# So what is Flex Prime starting requirements?



## GuyinVegas (Sep 27, 2016)

I have not even started flex, but it sounds like it is better/higher paying, is this true?

More over what are the requirements?


----------



## Shangsta (Aug 15, 2016)

Have you not watched any videos or read the threads? They pay the same except on one you get tips while putting on more mileage on your car. 

So how much you make and how much you lose in expenses, depreciation varies.


----------



## UberPasco (Oct 18, 2015)

GuyinVegas said:


> I have not even started flex, but it sounds like it is better/higher paying, is this true?
> 
> More over what are the requirements?


First requirement is to read the top 3 threads in this forum.
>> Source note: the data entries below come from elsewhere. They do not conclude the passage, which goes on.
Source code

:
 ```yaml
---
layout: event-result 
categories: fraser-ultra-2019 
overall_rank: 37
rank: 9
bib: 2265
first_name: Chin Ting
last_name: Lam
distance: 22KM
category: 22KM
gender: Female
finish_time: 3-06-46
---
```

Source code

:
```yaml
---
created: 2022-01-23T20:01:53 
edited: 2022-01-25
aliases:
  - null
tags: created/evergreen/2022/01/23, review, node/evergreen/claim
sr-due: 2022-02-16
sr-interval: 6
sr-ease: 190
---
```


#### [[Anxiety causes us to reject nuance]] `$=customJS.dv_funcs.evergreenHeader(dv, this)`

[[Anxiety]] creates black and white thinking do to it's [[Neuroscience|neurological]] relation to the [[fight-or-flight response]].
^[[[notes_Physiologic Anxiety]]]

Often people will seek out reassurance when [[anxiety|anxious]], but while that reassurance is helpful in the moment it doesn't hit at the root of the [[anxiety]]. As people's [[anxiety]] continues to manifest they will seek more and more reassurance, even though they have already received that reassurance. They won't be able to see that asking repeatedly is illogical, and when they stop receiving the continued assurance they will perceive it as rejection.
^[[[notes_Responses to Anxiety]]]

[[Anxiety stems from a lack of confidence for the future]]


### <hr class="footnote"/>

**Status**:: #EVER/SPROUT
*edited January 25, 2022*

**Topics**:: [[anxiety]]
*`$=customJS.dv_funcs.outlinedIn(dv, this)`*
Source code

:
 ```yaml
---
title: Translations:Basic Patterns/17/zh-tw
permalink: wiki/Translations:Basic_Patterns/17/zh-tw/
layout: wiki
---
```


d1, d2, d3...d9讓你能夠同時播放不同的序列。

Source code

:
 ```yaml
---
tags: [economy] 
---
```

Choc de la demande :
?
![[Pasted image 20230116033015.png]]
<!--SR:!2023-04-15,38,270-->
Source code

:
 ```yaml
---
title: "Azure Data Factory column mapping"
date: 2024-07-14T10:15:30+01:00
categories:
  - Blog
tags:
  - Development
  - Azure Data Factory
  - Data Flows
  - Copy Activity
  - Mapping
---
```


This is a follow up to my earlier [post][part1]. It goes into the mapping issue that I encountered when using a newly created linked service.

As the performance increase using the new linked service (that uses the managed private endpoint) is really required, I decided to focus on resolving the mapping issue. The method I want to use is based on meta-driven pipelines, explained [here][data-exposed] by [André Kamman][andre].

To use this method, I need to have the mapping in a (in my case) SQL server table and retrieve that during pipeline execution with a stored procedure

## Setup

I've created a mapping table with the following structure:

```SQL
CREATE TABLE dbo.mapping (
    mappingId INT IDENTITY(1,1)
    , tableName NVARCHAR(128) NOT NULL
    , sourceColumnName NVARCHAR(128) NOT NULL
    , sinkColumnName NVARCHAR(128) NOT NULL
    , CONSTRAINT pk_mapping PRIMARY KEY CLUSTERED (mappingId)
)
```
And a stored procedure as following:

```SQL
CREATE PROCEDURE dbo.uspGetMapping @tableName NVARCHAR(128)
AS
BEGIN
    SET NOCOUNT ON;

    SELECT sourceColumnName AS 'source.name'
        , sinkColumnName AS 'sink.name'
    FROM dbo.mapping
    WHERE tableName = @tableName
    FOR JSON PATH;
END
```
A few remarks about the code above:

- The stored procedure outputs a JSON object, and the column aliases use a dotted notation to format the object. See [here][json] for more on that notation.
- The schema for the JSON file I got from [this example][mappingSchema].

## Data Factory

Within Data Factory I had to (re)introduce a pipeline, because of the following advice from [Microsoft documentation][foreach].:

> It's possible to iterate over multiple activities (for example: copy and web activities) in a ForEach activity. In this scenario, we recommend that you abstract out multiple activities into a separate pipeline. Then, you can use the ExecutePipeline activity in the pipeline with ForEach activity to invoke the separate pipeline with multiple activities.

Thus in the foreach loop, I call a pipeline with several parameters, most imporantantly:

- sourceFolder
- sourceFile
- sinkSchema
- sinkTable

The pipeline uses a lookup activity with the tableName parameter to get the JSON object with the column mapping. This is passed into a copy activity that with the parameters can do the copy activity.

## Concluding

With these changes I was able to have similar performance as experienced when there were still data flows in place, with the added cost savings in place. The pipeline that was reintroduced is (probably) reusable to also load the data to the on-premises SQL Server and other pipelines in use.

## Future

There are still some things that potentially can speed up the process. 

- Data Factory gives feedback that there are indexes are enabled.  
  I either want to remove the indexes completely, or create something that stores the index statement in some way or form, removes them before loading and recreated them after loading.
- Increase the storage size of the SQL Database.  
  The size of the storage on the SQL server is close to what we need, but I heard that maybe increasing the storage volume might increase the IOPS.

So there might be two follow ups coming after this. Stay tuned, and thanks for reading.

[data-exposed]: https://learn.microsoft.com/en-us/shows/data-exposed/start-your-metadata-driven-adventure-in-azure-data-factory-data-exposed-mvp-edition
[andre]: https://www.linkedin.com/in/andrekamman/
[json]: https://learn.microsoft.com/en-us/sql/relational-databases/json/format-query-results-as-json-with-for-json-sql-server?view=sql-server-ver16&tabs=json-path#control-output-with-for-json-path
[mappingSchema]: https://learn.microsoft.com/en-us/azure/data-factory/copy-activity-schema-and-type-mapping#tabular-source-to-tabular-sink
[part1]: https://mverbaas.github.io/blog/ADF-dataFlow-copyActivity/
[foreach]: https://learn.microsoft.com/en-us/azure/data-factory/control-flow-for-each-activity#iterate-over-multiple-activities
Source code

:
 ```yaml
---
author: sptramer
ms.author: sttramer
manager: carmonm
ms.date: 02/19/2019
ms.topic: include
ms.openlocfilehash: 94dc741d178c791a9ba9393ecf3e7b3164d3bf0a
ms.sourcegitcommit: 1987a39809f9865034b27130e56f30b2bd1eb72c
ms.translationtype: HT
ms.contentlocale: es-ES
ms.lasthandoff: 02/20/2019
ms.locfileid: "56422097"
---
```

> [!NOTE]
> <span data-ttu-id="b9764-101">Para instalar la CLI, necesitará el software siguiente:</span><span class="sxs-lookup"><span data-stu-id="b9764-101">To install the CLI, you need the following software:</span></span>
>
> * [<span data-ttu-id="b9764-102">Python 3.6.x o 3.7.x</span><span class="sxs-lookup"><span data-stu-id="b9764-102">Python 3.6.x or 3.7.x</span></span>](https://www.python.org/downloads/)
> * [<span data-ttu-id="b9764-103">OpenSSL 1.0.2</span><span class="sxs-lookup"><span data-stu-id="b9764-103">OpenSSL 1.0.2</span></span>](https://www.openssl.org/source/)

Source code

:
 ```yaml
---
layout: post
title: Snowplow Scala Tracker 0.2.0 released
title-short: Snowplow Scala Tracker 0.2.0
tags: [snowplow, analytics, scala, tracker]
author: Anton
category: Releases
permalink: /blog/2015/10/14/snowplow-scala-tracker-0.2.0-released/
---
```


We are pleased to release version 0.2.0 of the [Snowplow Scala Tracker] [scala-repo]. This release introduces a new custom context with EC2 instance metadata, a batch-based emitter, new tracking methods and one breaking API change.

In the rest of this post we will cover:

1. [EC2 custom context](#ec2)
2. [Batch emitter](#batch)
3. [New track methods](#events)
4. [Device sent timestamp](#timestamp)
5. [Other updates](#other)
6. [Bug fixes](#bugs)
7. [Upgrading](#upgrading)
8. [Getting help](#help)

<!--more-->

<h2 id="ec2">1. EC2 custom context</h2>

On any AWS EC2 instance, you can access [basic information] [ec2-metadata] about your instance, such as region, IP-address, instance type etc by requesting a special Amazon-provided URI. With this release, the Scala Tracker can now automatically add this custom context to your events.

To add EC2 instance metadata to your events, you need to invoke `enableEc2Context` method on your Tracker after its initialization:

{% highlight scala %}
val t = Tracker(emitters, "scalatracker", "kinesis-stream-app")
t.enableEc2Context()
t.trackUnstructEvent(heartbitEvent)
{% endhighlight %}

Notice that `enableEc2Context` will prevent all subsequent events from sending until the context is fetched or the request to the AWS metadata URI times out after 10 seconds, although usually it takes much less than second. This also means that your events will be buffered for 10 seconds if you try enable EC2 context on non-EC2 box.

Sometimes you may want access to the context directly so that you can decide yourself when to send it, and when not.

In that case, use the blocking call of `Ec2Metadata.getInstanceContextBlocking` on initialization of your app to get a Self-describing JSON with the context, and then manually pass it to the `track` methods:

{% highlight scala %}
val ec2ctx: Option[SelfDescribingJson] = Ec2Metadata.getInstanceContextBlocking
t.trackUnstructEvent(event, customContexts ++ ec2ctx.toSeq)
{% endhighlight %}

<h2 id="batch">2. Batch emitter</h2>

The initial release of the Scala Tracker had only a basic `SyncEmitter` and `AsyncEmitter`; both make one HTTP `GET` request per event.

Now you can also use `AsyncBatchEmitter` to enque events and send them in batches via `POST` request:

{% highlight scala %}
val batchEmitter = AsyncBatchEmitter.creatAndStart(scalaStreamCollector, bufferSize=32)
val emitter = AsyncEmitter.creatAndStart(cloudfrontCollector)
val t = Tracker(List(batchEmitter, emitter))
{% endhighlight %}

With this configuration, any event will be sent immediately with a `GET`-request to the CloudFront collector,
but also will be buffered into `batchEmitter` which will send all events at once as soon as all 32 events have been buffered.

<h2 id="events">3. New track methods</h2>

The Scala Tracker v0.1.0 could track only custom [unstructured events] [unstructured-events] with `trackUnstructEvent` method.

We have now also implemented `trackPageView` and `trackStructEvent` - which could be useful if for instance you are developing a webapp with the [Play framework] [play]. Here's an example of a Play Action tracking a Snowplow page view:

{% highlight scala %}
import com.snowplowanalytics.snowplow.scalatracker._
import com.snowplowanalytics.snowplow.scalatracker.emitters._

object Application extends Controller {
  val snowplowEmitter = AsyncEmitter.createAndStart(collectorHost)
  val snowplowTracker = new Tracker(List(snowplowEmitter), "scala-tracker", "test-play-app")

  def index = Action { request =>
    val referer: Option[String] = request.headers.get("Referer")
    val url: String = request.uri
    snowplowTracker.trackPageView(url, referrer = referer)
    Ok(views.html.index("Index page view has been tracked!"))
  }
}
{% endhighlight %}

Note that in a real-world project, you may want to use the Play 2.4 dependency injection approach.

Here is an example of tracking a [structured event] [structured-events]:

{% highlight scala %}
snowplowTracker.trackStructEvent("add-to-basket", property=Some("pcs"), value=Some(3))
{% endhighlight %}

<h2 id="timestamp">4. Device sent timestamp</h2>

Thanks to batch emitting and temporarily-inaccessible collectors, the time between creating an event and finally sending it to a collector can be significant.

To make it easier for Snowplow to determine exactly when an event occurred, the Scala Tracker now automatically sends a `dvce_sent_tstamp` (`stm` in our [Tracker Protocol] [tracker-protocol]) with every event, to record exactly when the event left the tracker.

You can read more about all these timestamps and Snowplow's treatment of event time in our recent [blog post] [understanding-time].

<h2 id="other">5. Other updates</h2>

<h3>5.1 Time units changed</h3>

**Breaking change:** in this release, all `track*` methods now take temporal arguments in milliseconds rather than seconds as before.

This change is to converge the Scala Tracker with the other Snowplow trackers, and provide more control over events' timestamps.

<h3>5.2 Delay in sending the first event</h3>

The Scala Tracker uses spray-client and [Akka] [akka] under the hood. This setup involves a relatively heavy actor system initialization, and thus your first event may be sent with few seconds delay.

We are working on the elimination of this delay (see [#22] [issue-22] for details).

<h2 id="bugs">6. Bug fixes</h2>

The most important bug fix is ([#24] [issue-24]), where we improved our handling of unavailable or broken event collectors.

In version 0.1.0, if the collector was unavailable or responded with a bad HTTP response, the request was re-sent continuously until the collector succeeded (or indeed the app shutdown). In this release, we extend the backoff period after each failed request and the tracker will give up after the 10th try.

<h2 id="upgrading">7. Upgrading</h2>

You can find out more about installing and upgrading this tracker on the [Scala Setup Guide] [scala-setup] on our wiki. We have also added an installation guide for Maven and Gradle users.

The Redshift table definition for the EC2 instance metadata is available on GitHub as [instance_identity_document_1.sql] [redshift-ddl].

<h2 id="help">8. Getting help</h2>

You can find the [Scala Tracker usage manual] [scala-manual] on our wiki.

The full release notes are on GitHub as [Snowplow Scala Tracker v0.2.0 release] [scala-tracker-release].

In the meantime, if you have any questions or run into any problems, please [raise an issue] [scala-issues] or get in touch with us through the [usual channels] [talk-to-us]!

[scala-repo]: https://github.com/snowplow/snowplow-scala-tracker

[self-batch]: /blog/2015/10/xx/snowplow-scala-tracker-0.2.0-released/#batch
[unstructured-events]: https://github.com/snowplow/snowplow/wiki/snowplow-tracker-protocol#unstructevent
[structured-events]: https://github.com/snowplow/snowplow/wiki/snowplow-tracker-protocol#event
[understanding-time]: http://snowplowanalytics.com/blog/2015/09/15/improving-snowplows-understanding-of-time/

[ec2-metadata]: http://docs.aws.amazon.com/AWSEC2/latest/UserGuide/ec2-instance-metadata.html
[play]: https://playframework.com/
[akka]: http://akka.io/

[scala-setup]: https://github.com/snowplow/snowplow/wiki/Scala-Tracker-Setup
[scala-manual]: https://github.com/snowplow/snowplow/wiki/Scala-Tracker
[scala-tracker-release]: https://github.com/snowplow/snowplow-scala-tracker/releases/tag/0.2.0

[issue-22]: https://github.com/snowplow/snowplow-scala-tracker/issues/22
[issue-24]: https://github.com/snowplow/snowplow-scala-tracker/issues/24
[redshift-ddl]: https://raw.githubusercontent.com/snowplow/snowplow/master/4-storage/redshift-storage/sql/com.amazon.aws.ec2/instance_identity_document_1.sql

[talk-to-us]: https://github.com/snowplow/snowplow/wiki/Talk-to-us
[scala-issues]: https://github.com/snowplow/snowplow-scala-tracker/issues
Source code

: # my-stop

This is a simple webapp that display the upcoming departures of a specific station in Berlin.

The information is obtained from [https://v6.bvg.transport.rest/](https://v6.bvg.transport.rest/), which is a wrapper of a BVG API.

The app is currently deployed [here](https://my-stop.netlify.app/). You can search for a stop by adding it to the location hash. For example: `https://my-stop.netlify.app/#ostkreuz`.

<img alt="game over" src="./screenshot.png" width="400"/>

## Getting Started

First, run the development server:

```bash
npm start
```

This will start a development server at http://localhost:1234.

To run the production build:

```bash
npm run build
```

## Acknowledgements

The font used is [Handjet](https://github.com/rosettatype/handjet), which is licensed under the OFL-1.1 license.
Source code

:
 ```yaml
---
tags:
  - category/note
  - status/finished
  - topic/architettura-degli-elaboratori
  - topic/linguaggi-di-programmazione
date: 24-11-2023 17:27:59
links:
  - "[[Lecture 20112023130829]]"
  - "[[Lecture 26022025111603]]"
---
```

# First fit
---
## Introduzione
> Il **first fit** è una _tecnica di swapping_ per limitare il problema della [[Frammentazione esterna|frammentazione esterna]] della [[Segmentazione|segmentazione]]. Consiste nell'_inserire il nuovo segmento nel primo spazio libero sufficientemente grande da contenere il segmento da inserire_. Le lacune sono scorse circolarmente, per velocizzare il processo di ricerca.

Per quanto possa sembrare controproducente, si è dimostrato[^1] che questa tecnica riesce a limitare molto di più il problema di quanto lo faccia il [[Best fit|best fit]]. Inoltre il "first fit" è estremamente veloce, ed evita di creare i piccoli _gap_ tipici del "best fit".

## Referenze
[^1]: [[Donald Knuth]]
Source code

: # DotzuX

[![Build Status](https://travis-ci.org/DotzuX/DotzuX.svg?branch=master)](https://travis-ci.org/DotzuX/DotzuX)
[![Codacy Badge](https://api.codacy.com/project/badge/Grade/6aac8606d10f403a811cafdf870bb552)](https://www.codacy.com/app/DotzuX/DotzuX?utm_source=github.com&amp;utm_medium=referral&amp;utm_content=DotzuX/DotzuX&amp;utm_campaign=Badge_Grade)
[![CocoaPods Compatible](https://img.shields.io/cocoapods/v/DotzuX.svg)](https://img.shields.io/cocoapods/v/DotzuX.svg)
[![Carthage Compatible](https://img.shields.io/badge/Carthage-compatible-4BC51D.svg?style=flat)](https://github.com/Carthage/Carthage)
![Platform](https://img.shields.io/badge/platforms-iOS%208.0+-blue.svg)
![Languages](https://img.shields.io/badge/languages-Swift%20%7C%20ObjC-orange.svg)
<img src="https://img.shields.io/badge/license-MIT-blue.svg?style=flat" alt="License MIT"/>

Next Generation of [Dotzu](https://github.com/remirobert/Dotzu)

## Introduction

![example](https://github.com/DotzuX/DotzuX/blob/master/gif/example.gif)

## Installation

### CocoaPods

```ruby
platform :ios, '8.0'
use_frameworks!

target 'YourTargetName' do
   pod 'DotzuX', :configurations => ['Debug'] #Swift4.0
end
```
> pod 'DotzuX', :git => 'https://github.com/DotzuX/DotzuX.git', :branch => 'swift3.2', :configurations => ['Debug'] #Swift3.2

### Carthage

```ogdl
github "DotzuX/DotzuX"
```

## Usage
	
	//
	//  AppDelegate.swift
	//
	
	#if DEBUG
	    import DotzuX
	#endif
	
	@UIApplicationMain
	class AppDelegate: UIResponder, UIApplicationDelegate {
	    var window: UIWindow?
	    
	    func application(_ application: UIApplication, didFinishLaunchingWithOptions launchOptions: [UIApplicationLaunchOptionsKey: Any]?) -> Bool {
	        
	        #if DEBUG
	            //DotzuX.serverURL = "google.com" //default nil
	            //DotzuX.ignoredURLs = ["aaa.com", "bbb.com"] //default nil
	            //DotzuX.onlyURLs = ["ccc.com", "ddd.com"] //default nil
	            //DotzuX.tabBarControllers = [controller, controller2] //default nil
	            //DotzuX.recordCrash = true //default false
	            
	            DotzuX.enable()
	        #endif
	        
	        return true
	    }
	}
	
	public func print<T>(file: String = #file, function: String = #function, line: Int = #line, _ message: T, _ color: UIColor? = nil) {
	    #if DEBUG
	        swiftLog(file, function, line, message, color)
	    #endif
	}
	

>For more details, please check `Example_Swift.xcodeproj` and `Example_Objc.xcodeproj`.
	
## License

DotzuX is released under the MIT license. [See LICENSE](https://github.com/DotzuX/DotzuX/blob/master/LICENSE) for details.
It is mandatory and you can't apply until finished.


----------



## FlexDriver (Dec 5, 2015)

UberPasco said:


> First requirement is to read the top 3 threads in this forum. It is mandatory and you can't apply until finished.


There is one very important missing in 3 Orig threads, I will cover that here. Every IC have to buy a 20 ' X 20' Cash Vault for the cash you gonna make while delivering with Amazon.


----------



## UberPasco (Oct 18, 2015)

FlexDriver said:


> There is one very important missing in 3 Orig threads, I will cover that here. Every IC have to buy a 20 ' X 20" Cash Vault for the cash you gonna make while delivering with Amazon.


After you do your taxes, you may find you can get by with a 10 x 10.


----------